Lock down and light up visibility:

  1. Execution policies and signing: Set restrictive policies; sign scripts and modules; verify provenance.

  2. Logging: Enable script block, module, and transcription logging; centralize and alert on suspicious patterns.

  3. JEA (Just Enough Administration): Least-privilege task endpoints instead of full admin shells.

  4. AMSI: Keep AMSI enabled to inspect and flag malicious content at runtime.

  5. Constrained Language Mode: Limit what untrusted code can do; pair with WDAC or AppLocker.

  6. Patch and versions: Keep PowerShell and Windows patched; prefer PowerShell 7 where feasible.

How to Display PowerShell Skills on Your Resume

How to Display PowerShell Skills on Your Resume

11. AWS Security

AWS Security bundles identity, network, data protection, detection, and response capabilities across the AWS platform in a shared responsibility model.

Why It's Important

Cloud moves quickly. Strong guardrails—access controls, encryption, segmentation, and monitoring—keep velocity from turning into risk.

How to Improve AWS Security Skills

Build with least privilege; verify continuously:

  1. Identity first: Design tight IAM policies, use MFA everywhere, and segment accounts with AWS Organizations and SCPs.

  2. Encryption by default: Manage keys in KMS; encrypt at rest and in transit; rotate and scope keys minimally.

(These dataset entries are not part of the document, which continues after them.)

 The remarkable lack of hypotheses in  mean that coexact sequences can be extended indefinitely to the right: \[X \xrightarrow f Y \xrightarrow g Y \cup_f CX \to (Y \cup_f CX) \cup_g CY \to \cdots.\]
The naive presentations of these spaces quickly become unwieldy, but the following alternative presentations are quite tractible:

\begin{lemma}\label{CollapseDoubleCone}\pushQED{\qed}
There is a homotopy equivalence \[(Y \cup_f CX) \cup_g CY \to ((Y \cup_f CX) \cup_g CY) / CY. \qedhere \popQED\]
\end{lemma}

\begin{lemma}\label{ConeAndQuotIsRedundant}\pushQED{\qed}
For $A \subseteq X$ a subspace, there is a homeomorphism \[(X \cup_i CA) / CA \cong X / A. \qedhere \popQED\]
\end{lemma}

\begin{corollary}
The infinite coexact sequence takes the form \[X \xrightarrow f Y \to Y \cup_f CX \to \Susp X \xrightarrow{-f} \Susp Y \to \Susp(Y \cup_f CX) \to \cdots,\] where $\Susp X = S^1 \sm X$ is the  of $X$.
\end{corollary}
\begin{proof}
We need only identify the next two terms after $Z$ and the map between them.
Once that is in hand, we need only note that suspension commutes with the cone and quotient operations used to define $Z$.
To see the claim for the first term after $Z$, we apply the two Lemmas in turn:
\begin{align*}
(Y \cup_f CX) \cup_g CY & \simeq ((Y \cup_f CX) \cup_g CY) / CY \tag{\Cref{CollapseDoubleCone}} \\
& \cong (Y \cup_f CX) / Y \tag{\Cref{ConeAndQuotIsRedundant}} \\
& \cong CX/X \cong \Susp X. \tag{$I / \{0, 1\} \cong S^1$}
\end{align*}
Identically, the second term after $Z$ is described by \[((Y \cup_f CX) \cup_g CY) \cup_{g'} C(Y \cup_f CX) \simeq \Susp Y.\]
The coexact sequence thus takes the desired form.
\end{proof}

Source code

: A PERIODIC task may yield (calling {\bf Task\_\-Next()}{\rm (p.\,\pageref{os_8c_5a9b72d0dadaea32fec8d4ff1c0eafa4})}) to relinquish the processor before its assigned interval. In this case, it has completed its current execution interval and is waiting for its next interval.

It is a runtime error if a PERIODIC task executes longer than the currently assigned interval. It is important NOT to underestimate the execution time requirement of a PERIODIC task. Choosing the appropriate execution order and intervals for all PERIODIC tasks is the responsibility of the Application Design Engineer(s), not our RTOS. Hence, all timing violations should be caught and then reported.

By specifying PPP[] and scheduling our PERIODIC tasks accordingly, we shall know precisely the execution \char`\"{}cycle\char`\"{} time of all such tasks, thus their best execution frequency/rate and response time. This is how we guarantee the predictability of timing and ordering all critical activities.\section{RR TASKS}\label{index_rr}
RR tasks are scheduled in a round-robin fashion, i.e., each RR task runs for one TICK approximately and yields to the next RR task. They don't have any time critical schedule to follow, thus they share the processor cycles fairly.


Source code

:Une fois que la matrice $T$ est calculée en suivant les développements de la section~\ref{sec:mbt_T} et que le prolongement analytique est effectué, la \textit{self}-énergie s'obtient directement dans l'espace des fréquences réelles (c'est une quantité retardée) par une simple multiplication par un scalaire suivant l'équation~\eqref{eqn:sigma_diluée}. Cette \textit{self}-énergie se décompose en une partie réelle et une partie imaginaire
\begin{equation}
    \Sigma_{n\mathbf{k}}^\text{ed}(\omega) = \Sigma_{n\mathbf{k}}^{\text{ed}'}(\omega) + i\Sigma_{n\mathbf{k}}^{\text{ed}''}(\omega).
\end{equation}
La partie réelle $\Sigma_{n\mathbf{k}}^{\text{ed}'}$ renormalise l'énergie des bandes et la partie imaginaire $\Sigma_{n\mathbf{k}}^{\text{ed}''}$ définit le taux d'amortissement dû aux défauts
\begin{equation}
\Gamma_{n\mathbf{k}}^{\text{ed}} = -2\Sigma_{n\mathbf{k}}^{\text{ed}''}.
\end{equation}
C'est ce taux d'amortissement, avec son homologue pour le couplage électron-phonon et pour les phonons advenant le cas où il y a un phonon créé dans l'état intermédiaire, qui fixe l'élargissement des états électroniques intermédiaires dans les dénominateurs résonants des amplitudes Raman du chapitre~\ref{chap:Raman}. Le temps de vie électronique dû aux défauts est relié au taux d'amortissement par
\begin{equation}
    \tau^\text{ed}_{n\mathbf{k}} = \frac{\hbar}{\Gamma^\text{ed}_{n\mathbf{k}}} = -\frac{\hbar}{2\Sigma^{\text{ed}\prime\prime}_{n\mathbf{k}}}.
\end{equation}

  3. Network boundaries: Isolate with VPCs, subnets, Security Groups, and NACLs; prefer private endpoints and VPC endpoints (PrivateLink).

  4. Detection and logging: Turn on CloudTrail org-wide; use CloudWatch metrics and alarms; enable GuardDuty and Detective for threat findings.

  5. Posture management: Continuously check resources with Config; centralize findings in Security Hub; remediate with automated playbooks.

  6. Vulnerability and patching: Use Amazon Inspector (v2) for EC2/ECR; maintain SSM Patch Manager baselines.

  7. Secrets management: Store secrets in Secrets Manager or Parameter Store; rotate and audit access.

  8. Perimeter: Use AWS WAF and Shield where internet-facing; minimize public exposure.

How to Display AWS Security Skills on Your Resume

How to Display AWS Security Skills on Your Resume

12. Azure Security

Azure Security spans identity, posture management, network controls, data protection, and monitoring across Microsoft’s cloud. Terms have evolved: Azure Security Center is now Microsoft Defender for Cloud, and Azure Active Directory is now Microsoft Entra ID.

Why It's Important

From hybrid to multi-cloud, consistent controls and clear visibility reduce blast radius and make audits less harrowing.

How to Improve Azure Security Skills

Modernize names, strengthen practices:

  1. Defender for Cloud secure score: Track and remediate recommendations; automate where safe.

  2. MFA and strong auth: Enforce MFA via Microsoft Entra ID; prefer phishing-resistant methods.

  3. Least privilege: Use RBAC with tight scopes; review and prune role assignments regularly; employ PIM for just-in-time elevation.

  4. Network controls: Apply Network Security Groups and Azure Firewall; use Private Endpoints for PaaS; inspect egress.

  5. Encrypt everything: Enable encryption at rest and in transit; manage keys with Key Vault; use customer-managed keys where required.

  6. Identity protection: Leverage Entra ID Protection to detect risky sign-ins and users; automate responses.

  7. Monitoring: Centralize telemetry with Azure Monitor and Log Analytics; set alerts for anomalies.

  8. Policy as code: Enforce Azure Policy and Initiative assignments; remediate drift continuously.

  9. Patch and inventory: Keep VMs and services current; maintain asset inventories with tags and governance.